As pinturas reunidas nesta exposição, na unidade de São Paulo da FUNARTE, possuem uma diversidade que, por si só, é um atestado contra um alegado anacronismo ou morte da pintura. Devido a essa diversidade e também para manter-se fiel ao projeto desses dez artistas de proporcionar ao público uma maior aproximação com seus trabalhos e a experiência de “sentir o que vivemos através de nossos olhos” (em suas próprias palavras), a curadoria separou trabalhos ditos figurativos e abstratos.

Desta forma temos numa das salas (galeria Mario Schemberg) seis artistas do grupo associados ao que convencionou-se chamar abstrato.

Dividem uma mesma parede as pintoras Ana Francisca e Ana Gentil. A paisagem motiva ambas, porém para Ana Francisca a paisagem vem modulada pelo deslocamento em rodovias e grandes espaços (série Estou Aqui) e pela memória nostálgica do que deixamos quando saímos de nossos lugares de origem e passamos a reter apenas o que seria essencial a determinada visão (série Paisagens). No caso de Ana Gentil, paisagem parece algo distante do que associamos à palavra. Isto é devido a abordagem que a artista emprega, onde a paisagem exposta está vinculada a uma estruturação em planos horizontais e verticais permeados e contaminados pela cor, revisitando, à sua maneira , um fazer aparentado ao pintor Matisse.

Na parede oposta, Roberta Mestieri tem trabalhos que podem nos conduzir a imagens entrevistas por frestas, como uma persiana ou uma floresta densa, mas as cores que brotam destas frestas (predominantemente vermelhas) nos fazem compreender que seu assunto é outro, como fica explicitado nos quadros Narben (cicatrizes) ou Gleichgultigkeit (indiferença).

Assim também acontece com Edu Silva.

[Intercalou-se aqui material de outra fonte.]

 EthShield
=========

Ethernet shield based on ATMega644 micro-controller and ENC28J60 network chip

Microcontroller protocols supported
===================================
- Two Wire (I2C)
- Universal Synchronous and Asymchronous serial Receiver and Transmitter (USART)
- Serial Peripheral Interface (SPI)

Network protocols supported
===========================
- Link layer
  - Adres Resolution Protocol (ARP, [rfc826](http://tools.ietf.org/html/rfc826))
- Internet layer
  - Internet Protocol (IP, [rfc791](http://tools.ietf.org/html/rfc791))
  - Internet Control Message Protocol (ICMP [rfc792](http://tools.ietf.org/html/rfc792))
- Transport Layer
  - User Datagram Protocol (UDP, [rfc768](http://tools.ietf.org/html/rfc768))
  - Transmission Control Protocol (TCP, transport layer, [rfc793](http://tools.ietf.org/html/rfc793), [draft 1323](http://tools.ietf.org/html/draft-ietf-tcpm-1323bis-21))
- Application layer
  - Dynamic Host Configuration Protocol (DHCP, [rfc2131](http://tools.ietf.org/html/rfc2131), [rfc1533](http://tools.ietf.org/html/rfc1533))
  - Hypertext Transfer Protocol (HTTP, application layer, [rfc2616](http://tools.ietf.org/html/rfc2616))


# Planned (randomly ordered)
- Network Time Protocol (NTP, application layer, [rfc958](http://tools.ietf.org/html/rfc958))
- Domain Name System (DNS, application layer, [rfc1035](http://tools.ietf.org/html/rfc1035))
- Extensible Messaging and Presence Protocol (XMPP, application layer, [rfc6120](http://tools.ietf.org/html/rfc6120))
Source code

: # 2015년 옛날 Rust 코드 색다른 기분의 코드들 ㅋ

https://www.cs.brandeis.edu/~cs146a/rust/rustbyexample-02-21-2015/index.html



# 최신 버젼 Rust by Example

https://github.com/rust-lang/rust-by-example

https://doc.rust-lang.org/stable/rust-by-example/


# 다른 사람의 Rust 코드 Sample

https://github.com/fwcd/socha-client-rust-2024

Suas dezesseis pequenas telas dispostas à maneira de narrativa cinematográfica (numa licença poética em relação ao “quadro” como fotograma e como evento “projetado” num suporte em branco) buscam, metaforicamente, uma compreensão do racismo estrutural em nossa sociedade miscigenada. Nessas várias misturas possíveis chama a atenção uma onipresente “base” acinzentada; uma faixa que tenta manter-se neutra apesar dos conflitos de cor que ocorrem acima dela (qualquer semelhança com nossa sociedade conflagrada não é, creiam, mera coincidência).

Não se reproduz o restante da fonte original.